Prompt =
Give back exactly the lines that start at the one containing "поробването на Духа. |" and run to the end of the material below, both ends included.

Exercise inputs =
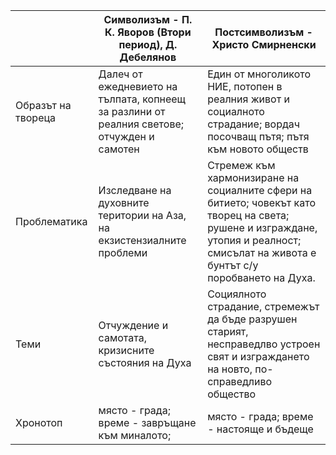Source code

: | | Символизъм - П. К. Яворов (Втори период), Д. Дебелянов | Постсимволизъм - Христо Смирненски |
|-|--------------------------------------------------------|------------------------------------|
| Образът на твореца | Далеч от ежедневието на тълпата, копнеещ за разлини от реалния светове; отчужден и самотен | Един от многоликото НИЕ, потопен в реалния живот и социалното страдание; вордач посочващ пътя; пътя към новото обществ |
| Проблематика | Изследване на духовните територии на Аза, на екзистензиалните проблеми | Стремеж към хармонизиране на социалните сфери на битието; човекът като творец на света; рушене и изграждане, утопия и реалност; смисълат на живота е бунтът с/у поробването на Духа. |
| Теми | Отчуждение и самотата, кризисните състояния на Духа | Социялното страдание, стремежът да бъде разрушен старият, несправедлво устроен свят и изграждането на новто, по-справедливо общество |
| Хронотоп | място - града; време - завръщане към миналото; | място - града; време - настояще и бъдеще |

Exercise answer =
| Проблематика | Изследване на духовните територии на Аза, на екзистензиалните проблеми | Стремеж към хармонизиране на социалните сфери на битието; човекът като творец на света; рушене и изграждане, утопия и реалност; смисълат на живота е бунтът с/у поробването на Духа. |
| Теми | Отчуждение и самотата, кризисните състояния на Духа | Социялното страдание, стремежът да бъде разрушен старият, несправедлво устроен свят и изграждането на новто, по-справедливо общество |
| Хронотоп | място - града; време - завръщане към миналото; | място - града; време - настояще и бъдеще |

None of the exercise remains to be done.